In June, Germany, desperate to replace that Russian natural gas, announced that mothballed coal-fired power plants, the dirtiest of greenhouse-gas producers, would be brought back online. The Federation of German Industry, which opposed shutting them down well before the war started, has indicated that it’s already switching to coal so that natural gas storage tanks can be filled before the winter cold sets in. India, too, has responded to higher energy prices with plans to boost coal production by almost 56 gigawatts through 2032, a 25 percent increase. Britain has scrapped its decision to prohibit, on environmental grounds, the development of the Jackdaw natural gas field in the North Sea and has already signed new contracts with Shell and other fossil-fuel companies. European countries have concluded several deals for LNG purchases, including with Azerbaijan, Egypt, Israel, the United States, and Qatar (which has demanded 20-year contracts). Then there’s Russia’s response to high energy prices, including a huge Arctic drilling project aimed at adding 100 million tons of oil a year to the global supply by 2035.
UN Secretary General António Gutteres characterized this dash toward yet more hydrocarbon energy use as “madness.” Using a phrase long reserved for nuclear war, he suggested that such an unceasing addiction to fossil fuels could end in “mutually assured destruction.” He has a point: The UN Environment Program’s 2022 “Emissions Gap Report” released last month concluded that, in light of the emissions targets of so many states, Earth’s warming in the post-Industrial Revolution era could be in the range of 2.1 to 2.9 degrees Celsius by 2100. That’s nowhere near the Paris Agreement’s more ambitious benchmark of 1.5 degrees on a planet where the average temperature has already risen by 1.2 degrees.
As the Germany-based Perspectives on Climate Group details in a recent study, the Ukraine war has also had direct effects on climate change that will continue even after the fighting ends. As a start, the Paris Agreement doesn’t require countries to report emissions produced by their armed forces, but the war in Ukraine, likely to be a long-drawn-out affair, has already contributed to military carbon emissions in a big way, thanks to fossil-fuel-powered tanks, aircraft, and so much else. Even the rubble created by the bombardment of cities has released more carbon dioxide. So will Ukraine’s postwar reconstruction, which its prime minister estimated last month will cost close to $750 billion.
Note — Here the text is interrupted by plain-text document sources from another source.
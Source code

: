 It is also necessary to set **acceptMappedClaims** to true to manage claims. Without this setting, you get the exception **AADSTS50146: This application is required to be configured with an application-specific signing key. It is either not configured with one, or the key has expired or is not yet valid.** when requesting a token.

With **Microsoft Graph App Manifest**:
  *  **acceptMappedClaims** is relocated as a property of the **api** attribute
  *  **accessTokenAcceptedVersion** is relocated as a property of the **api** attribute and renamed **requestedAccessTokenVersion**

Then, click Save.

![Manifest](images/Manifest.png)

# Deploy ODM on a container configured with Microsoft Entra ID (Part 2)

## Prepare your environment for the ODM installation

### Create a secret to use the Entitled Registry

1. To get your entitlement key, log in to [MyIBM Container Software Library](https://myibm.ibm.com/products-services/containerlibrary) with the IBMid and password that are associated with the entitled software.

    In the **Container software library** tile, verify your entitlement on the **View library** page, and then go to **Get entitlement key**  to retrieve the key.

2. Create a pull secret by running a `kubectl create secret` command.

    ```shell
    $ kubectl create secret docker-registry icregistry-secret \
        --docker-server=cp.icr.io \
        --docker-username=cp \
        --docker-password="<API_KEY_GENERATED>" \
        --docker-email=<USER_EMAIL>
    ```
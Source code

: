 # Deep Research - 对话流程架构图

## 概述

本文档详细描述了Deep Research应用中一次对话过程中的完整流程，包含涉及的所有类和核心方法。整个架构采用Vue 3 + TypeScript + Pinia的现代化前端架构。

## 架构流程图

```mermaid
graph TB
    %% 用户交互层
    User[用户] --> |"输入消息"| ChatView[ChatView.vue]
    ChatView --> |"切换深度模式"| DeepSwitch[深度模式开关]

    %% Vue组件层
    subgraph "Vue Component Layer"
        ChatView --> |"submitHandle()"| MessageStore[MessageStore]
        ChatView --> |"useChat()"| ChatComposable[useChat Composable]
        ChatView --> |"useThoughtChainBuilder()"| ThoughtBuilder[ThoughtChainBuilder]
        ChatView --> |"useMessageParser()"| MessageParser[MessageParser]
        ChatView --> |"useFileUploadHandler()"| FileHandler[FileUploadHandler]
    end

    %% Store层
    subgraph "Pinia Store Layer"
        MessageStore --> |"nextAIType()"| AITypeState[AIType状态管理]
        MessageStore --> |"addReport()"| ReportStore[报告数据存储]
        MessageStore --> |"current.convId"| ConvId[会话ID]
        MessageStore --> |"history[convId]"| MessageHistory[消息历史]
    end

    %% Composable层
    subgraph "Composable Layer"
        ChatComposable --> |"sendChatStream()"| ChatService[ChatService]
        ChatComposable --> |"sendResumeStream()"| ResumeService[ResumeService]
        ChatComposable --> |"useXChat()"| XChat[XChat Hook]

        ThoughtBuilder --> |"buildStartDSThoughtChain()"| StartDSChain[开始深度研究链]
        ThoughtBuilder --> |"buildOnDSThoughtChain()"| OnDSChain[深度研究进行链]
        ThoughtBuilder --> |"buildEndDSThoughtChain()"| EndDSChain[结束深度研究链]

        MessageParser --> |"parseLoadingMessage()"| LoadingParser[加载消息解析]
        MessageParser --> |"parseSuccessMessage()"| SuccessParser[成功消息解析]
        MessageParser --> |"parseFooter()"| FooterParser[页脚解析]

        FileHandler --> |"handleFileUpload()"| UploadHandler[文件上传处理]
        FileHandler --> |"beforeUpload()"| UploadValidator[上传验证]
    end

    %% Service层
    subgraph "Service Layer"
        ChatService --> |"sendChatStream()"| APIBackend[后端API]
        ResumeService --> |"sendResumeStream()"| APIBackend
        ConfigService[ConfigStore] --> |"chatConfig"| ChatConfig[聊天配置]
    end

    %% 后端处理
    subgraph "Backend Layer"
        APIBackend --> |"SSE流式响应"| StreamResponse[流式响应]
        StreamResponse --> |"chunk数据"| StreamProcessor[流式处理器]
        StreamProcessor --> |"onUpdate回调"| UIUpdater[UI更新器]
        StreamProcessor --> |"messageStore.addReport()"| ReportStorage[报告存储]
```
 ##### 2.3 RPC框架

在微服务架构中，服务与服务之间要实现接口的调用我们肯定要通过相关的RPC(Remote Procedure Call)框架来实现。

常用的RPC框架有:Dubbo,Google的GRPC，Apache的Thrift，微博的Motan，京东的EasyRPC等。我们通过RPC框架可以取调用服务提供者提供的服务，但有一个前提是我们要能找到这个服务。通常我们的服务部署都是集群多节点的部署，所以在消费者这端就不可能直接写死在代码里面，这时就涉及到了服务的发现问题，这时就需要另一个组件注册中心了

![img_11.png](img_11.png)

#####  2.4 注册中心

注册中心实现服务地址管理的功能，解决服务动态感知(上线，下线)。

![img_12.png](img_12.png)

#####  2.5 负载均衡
And that may be an underestimate considering that the Russian army has taken its wrecking ball (or perhaps wrecking drones, missiles, and artillery) to everything from power plants and waterworks to schools, hospitals, and apartment buildings.
What International Community?
Leaders regularly implore “the international community” to act in various ways. If such appeals are to be more than verbiage, however, compelling evidence is needed that 195 countries share basic principles of some sort on climate change—that the world is more than the sum of its parts. Evidence is also needed that the most powerful countries on this planet can set aside their short-term interests long enough to act in a concerted fashion and decisively when faced with planet-threatening problems like climate change. The war in Ukraine offers no such evidence. For all the talk of a new dawn that followed the end of the Cold War, we seem stuck in our old ways—just when they need to change more than ever.